REQUIRED WORK:
Only the closing stretch of the material is wanted: the line containing "Het referentie-interval is" and every line after it, transcribed exactly.

AVAILABLE RECORDS:
++++++++++
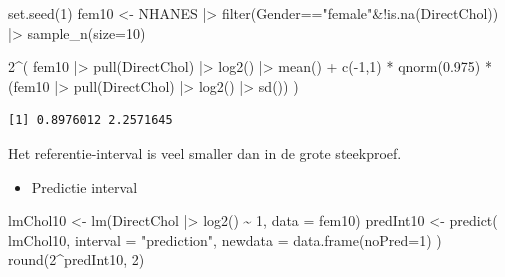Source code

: \documentclass[
  dutch,
  letterpaper,
  12pt]{book}
\newenvironment{Shaded}{\begin{snugshade}}{\end{snugshade}}
\newcommand{\AttributeTok}[1]{\textcolor[rgb]{0.40,0.45,0.13}{#1}}
\newcommand{\DecValTok}[1]{\textcolor[rgb]{0.68,0.00,0.00}{#1}}
\newcommand{\FloatTok}[1]{\textcolor[rgb]{0.68,0.00,0.00}{#1}}
\newcommand{\FunctionTok}[1]{\textcolor[rgb]{0.28,0.35,0.67}{#1}}
\newcommand{\NormalTok}[1]{\textcolor[rgb]{0.00,0.23,0.31}{#1}}
\newcommand{\OtherTok}[1]{\textcolor[rgb]{0.00,0.23,0.31}{#1}}
\newcommand{\SpecialCharTok}[1]{\textcolor[rgb]{0.37,0.37,0.37}{#1}}
\newcommand{\StringTok}[1]{\textcolor[rgb]{0.13,0.47,0.30}{#1}}
\providecommand{\tightlist}{%
  \setlength{\itemsep}{0pt}\setlength{\parskip}{0pt}}
\theoremstyle{definition}
\theoremstyle{definition}
\theoremstyle{definition}
\theoremstyle{remark}
\begin{document}
\begin{Shaded}
\begin{Highlighting}[]
\FunctionTok{set.seed}\NormalTok{(}\DecValTok{1}\NormalTok{)}
\NormalTok{fem10 }\OtherTok{\textless{}{-}}\NormalTok{ NHANES }\SpecialCharTok{|\textgreater{}}
  \FunctionTok{filter}\NormalTok{(Gender}\SpecialCharTok{==}\StringTok{"female"}\SpecialCharTok{\&!}\FunctionTok{is.na}\NormalTok{(DirectChol)) }\SpecialCharTok{|\textgreater{}}
  \FunctionTok{sample\_n}\NormalTok{(}\AttributeTok{size=}\DecValTok{10}\NormalTok{)}

\DecValTok{2}\SpecialCharTok{\^{}}\NormalTok{(}
\NormalTok{  fem10 }\SpecialCharTok{|\textgreater{}}
    \FunctionTok{pull}\NormalTok{(DirectChol) }\SpecialCharTok{|\textgreater{}}
    \FunctionTok{log2}\NormalTok{() }\SpecialCharTok{|\textgreater{}}
    \FunctionTok{mean}\NormalTok{() }\SpecialCharTok{+}
      \FunctionTok{c}\NormalTok{(}\SpecialCharTok{{-}}\DecValTok{1}\NormalTok{,}\DecValTok{1}\NormalTok{) }\SpecialCharTok{*}
      \FunctionTok{qnorm}\NormalTok{(}\FloatTok{0.975}\NormalTok{) }\SpecialCharTok{*}
\NormalTok{      (fem10 }\SpecialCharTok{|\textgreater{}}
        \FunctionTok{pull}\NormalTok{(DirectChol) }\SpecialCharTok{|\textgreater{}}
        \FunctionTok{log2}\NormalTok{() }\SpecialCharTok{|\textgreater{}}
        \FunctionTok{sd}\NormalTok{())}
\NormalTok{  )}
\end{Highlighting}
\end{Shaded}

\begin{verbatim}
[1] 0.8976012 2.2571645
\end{verbatim}

Het referentie-interval is veel smaller dan in de grote steekproef.

\begin{itemize}
\tightlist
\item
  Predictie interval
\end{itemize}

\begin{Shaded}
\begin{Highlighting}[]
\NormalTok{lmChol10 }\OtherTok{\textless{}{-}} \FunctionTok{lm}\NormalTok{(DirectChol }\SpecialCharTok{|\textgreater{}} \FunctionTok{log2}\NormalTok{() }\SpecialCharTok{\textasciitilde{}} \DecValTok{1}\NormalTok{, }\AttributeTok{data =}\NormalTok{ fem10)}
\NormalTok{predInt10 }\OtherTok{\textless{}{-}} \FunctionTok{predict}\NormalTok{(}
\NormalTok{  lmChol10,}
  \AttributeTok{interval =} \StringTok{"prediction"}\NormalTok{,}
  \AttributeTok{newdata =} \FunctionTok{data.frame}\NormalTok{(}\AttributeTok{noPred=}\DecValTok{1}\NormalTok{)}
\NormalTok{  )}
\FunctionTok{round}\NormalTok{(}\DecValTok{2}\SpecialCharTok{\^{}}\NormalTok{predInt10, }\DecValTok{2}\NormalTok{)}
\end{Highlighting}
\end{Shaded}
\end{document}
++++++++++
TASK RESULT:
Het referentie-interval is veel smaller dan in de grote steekproef.

\begin{itemize}
\tightlist
\item
  Predictie interval
\end{itemize}

\begin{Shaded}
\begin{Highlighting}[]
\NormalTok{lmChol10 }\OtherTok{\textless{}{-}} \FunctionTok{lm}\NormalTok{(DirectChol }\SpecialCharTok{|\textgreater{}} \FunctionTok{log2}\NormalTok{() }\SpecialCharTok{\textasciitilde{}} \DecValTok{1}\NormalTok{, }\AttributeTok{data =}\NormalTok{ fem10)}
\NormalTok{predInt10 }\OtherTok{\textless{}{-}} \FunctionTok{predict}\NormalTok{(}
\NormalTok{  lmChol10,}
  \AttributeTok{interval =} \StringTok{"prediction"}\NormalTok{,}
  \AttributeTok{newdata =} \FunctionTok{data.frame}\NormalTok{(}\AttributeTok{noPred=}\DecValTok{1}\NormalTok{)}
\NormalTok{  )}
\FunctionTok{round}\NormalTok{(}\DecValTok{2}\SpecialCharTok{\^{}}\NormalTok{predInt10, }\DecValTok{2}\NormalTok{)}
\end{Highlighting}
\end{Shaded}
\end{document}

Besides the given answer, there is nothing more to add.